This proves that the plpython function affects the transaction counter
much more. Does anyone know why? Is there anything I can do about it?

What's interesting it happens only if the function called by plpyhon makes
changes to DB. When I replace `INSERT INTO insert_rows_table SELECT i;`
with `SELECT i` both plpython and plpgsql functions behave the same.
Regards,

Michał Albrycht

--
Death to <Redacted>, and butter sauce.
Don't boil me, I'm still alive.
<Redacted> lobster!

#3Tom Lane
tgl@sss.pgh.pa.us
In reply to: Michał Albrycht (#1)
Re: Why plpython functions increase transaction counter much more then plpgsql functions?
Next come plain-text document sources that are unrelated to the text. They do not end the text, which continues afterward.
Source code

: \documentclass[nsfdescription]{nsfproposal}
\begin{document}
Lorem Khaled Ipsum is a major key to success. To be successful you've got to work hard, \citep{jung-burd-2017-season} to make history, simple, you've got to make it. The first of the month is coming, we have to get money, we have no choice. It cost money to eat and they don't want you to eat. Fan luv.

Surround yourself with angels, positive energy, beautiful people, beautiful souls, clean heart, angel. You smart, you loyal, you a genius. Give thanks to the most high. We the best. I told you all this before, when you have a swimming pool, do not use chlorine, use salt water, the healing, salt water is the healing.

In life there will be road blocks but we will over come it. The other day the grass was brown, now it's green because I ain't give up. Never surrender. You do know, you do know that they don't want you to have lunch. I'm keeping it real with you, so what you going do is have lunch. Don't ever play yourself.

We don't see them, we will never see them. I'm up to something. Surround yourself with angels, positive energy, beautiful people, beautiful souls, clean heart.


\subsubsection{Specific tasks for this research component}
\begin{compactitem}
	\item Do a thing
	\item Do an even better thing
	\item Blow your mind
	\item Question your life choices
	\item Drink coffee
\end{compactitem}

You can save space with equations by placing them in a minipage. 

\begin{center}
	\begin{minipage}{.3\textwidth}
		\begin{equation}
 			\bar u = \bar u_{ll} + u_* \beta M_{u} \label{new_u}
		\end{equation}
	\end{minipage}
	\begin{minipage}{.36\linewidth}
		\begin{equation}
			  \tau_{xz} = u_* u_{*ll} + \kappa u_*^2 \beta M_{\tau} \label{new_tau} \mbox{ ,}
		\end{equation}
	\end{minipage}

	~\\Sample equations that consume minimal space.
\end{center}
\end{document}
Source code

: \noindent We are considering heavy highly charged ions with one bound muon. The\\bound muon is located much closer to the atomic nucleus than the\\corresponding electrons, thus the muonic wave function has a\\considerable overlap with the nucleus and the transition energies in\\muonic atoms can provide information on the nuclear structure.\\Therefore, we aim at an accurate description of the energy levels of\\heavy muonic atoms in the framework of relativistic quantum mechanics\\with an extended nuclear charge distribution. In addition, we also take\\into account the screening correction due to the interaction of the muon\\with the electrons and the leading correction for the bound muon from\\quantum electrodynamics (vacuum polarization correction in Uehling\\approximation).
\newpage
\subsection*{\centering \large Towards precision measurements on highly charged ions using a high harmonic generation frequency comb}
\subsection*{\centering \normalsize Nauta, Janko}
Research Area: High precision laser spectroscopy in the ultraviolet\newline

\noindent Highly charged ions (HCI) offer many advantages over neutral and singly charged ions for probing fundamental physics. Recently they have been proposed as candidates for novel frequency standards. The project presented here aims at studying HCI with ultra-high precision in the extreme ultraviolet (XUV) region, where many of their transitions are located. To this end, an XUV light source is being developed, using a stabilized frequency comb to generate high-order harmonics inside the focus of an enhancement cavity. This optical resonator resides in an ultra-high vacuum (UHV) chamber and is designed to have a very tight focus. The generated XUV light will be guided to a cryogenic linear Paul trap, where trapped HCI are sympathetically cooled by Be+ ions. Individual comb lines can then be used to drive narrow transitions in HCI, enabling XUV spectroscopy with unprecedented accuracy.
=?UTF-8?Q?Micha=C5=82_Albrycht?= <michalalbrycht@gmail.com> writes:

This proves that the plpython function affects the transaction counter much
more. Does anyone know why?

A quick look at PLy_spi_execute_query shows that it runs each command
in a subtransaction. It pretty much has to, because the coding rules
for a Python method don't permit it to just longjmp out of the Python
interpreter, so it has to set up a subtransaction so it can catch any
error. In this example, each subtransaction will consume an XID.

The plpgsql example is different because it doesn't trap errors,
hence no subtransaction needed, and all the rows will get inserted
under the XID of the outer command's main transaction. If you were
to wrap the insert_row_to_db call in BEGIN ... EXCEPTION then it'd
consume the same number of XIDs as plpython, for the same reason.

Is there anything I can do about it?

Batch the DB updates, perhaps?

What's interesting it happens only if the function called by plpyhon makes
changes to DB.

Totally unsurprising. XIDs are acquired only when the current
transaction or subtransaction first needs to change the DB.

regards, tom lane

#4Michał Albrycht
michalalbrycht@gmail.com
In reply to: Tom Lane (#3)
Re: Why plpython functions increase transaction counter much more then plpgsql functions?

A quick look at PLy_spi_execute_query shows that it runs each command
in a subtransaction. It pretty much has to, because the coding rules
for a Python method don't permit it to just longjmp out of the Python
interpreter, so it has to set up a subtransaction so it can catch any
error. In this example, each subtransaction will consume an XID.

That makes sense. Thank you very much.

Regards,

Michał Albrycht